Факты, поскольку они не порождают наши верования, не разрушают их (I,148).

Повторяю, нашему восприятию недоступны просто факты. Потому что восприятие располагается по структуре верований или пафосов. Эти пафосы не порождены предметами. Пафос любви к Альбертине не порожден качествами Альбертины. Следовательно, никакое сведение о чем-то неизвестном мне, о ее качествах (а проявлением качеств является какой-то ее поступок) — не может разрушить моей любви к ней. Потому что любовь к ней не порождена ее качествами. В мир верований факты не проникают, поскольку верования не фактами порождены. И обратная сторона этого же закона. В нескольких местах Пруст пишет: вот я вспоминаю что-то, что видел в Венеции, например, хочу вспомнить собор св. Марка — думаю о нем, якобы вспоминаю; захотел подумать о каком-то канале — думаю о канале; захотел подумать о цветах, которые видел на набережной, — думаю о них. Но каким же образом, замечает Пруст, я вообще могу что-либо вспомнить из того, во что я не вложил самого себя? Ведь в этом смысле время, ушедшее на то, чтобы смотреть на собор, когда смотрение есть средство, безразличное к самому собору (когда я пытаюсь вспомнить, фиксируя свое внимание), — это потерянное время. Потерянное время в смысле невложения себя.

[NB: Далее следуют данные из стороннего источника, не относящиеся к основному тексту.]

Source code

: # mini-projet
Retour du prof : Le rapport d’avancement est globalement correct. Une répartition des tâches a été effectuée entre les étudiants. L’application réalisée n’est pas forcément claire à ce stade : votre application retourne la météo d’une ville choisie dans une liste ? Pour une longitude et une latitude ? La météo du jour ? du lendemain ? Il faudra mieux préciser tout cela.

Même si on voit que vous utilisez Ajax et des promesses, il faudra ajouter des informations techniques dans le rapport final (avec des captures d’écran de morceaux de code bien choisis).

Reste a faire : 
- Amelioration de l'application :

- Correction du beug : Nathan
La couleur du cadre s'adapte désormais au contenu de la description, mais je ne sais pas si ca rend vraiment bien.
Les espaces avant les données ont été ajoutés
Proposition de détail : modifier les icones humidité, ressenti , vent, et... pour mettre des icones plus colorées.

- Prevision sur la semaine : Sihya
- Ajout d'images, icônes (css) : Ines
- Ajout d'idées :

Значит, если я вложил себя во что-то и вложенные куски меня живут уже своей жизнью, от меня независимой, будучи продолжены в предметах и скованные их рамкой, как у Данте души самоубийц живут, скованные корой деревьев, — тогда есть шанс, что я могу вспомнить. Когда буду полностью присутствовать. Когда эти куски моей жизни всплывут в том, что Пруст называет непроизвольным воспоминанием. Оно есть единственное полное восприятие или полное присутствие. Полное восприятие или непроизвольное воспоминание есть естественное действие чего-то. Не мое действие, а естественное действие некоторого сознательного бытия, которое мы называли неопределенным, безразмерным, неизмеримым. Тогда на уровне возможных действий самого субъекта или самого ищущего и испытующего человека остается лишь одно: оставлять и расширять пространство, в котором это естественное действие может совершиться. То, что только мгновенно и всегда на короткое время, — ты растянул в пространство, в топос. Поэтому у Пруста взаимозаменяемые термины — «время», то есть временной режим, и — «пространственный роман», временная психология или пространственная психология. Слова время и пространство Прустом употребляются в особом смысле. И в этом же смысле я говорю с вами о восприятии чего-либо как реального, или того, что в действительности происходит, что в действительности я чувствую. Ведь мы уже установили закон, что чувствуем мы в одном мире, а называем в другом. Этот разрыв можно максимально уменьшить, но полностью заполнить его нельзя. Узнать же, что на самом деле я почувствовал, требует всех «я». И на уровне стиля или моего мышления — требует транскрипции. То, что Пруст называет транскрипцией, или, в других случаях, амальгамой, требует, в свою очередь, соединения точек различных «я». Тогда то, что мы называем текстом, станет способом переключения из одного «я» в другое. И нет другого способа.